After the power supply becomes valid, the PGA309 waits for approximately 33ms and then attempts to read the configuration register data (Register 3—Register 6 bit settings) from the first part of the external EEPROM device. If the EEPROM has the proper programmed flag word (0x5449, “TI” ASCII) in address locations 0 and 1, the PGA309 will continue reading the EEPROM. Otherwise, the PGA309 will wait for 1.3 seconds before trying again. If the PGA309 detects that there was no response from the EEPROM and the TwoWire bus was in a valid idle state (SCL = ‘1’, SDA = ‘1’), then the PGA309 will wait for 1.3 seconds and try again. If the Two-Wire bus is stuck with SDA = ‘0’, the PGA309 will try to free the bus by sending extra clocks down SCL (see Chapter 4, Digital Interface, for details), and wait for 33ms before trying to read the EEPROM again. If the EEPROM configuration read is successful (including valid Checksum1 data) and either bits ADCS or CEN in Register 6 are set to ‘1’, the PGA309 will trigger the Temp ADC to measure the temperature information as configured in the configuration registers. For 16-bit resolution results, the converter takes approximately 125ms to complete a conversion. Once the conversion is complete, the PGA309 begins reading the Lookup Table from EEPROM address locations 16 and higher, to calculate the settings for the Gain and Zero DACs using the piecewise linear interpolation algorithm. The PGA309 reads the entire Lookup Table and determines if the checksum for the Lookup Table (Checksum2) is correct. Each entry in the Lookup Table requires approximately 500μs to read from the EEPROM. Once Checksum2 is determined to be valid, the calculated value for the Gain and Zero DACs is updated into their respective registers, and the Output Amplifier (VOUT) is enabled. The PGA309 then begins looping through this entire procedure, starting again with reading the configuration data from the first part of the EEPROM. This loop continues indefinitely.

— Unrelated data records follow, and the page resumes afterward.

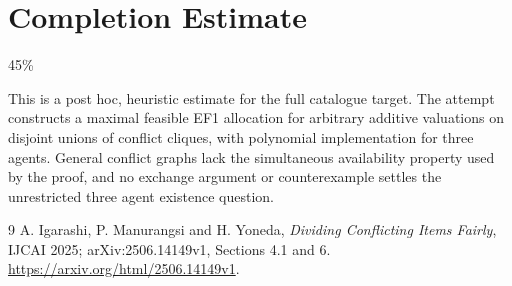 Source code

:\documentclass[11pt]{article}
\theoremstyle{remark}
\begin{document}
\section{Completion Estimate}
45\%

This is a post hoc, heuristic estimate for the full catalogue target.
The attempt constructs a maximal feasible EF1 allocation for arbitrary additive valuations on disjoint unions of conflict cliques, with polynomial implementation for three agents. General conflict graphs lack the simultaneous availability property used by the proof, and no exchange argument or counterexample settles the unrestricted three agent existence question.

\begin{thebibliography}{9}
 A. Igarashi, P. Manurangsi and H. Yoneda, \emph{Dividing Conflicting Items Fairly}, IJCAI 2025; arXiv:2506.14149v1, Sections 4.1 and 6. \url{https://arxiv.org/html/2506.14149v1}.
\end{thebibliography}
\end{document}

For PRG Pin Connected to VOUT
During the entire initial power-on sequence, the PGA309 VOUT is disabled (high-impedance) until valid EEPROM contents are verified and an ADC conversion is complete, as described above and illustrated in Figure 3-1. In true three-wire connection (VS, GND, and VOUT with PRG pin shorted to VOUT), with OWD = ‘1’ (Register 4, bit D15), the time interval after power-up is the only opportunity that an external communications controller can initiate digital communication with the PGA309 and trigger a one second delay in the internal state machine. After VOUT is enabled no further digital communication is possible, unless power is cycled.
If the PGA309 detects that there is no EEPROM device present (that is, it does not receive an acknowledge to a slave address byte sent to the EEPROM), the PGA309 will wait for approximately one second and try again. It will continue in this loop indefinitely with VOUT disabled.
At any time, if the PGA309 is addressed through the Two-Wire or One-Wire interface with OWD = ‘0’ (Register 4, bit D15), the internal state machine aborts its cycle and initiates a 1s delay. After the 1s delay has timed out, a EEPROM read is started. The 1s delay is reset every time the PGA309 is addressed. This allows an external microcontroller to control the function of the PGA309, as long as some communication activity is addressed to the PGA309 at least once per second. VOUT will stay in the state (enabled or disabled) that it was in before the PGA309 was addressed. If full microcontroller control of the PGA309 is desired from initial power-on, then the Test pin should be brought high to enable the output after the internal PGA309 registers have been configured to their desired states.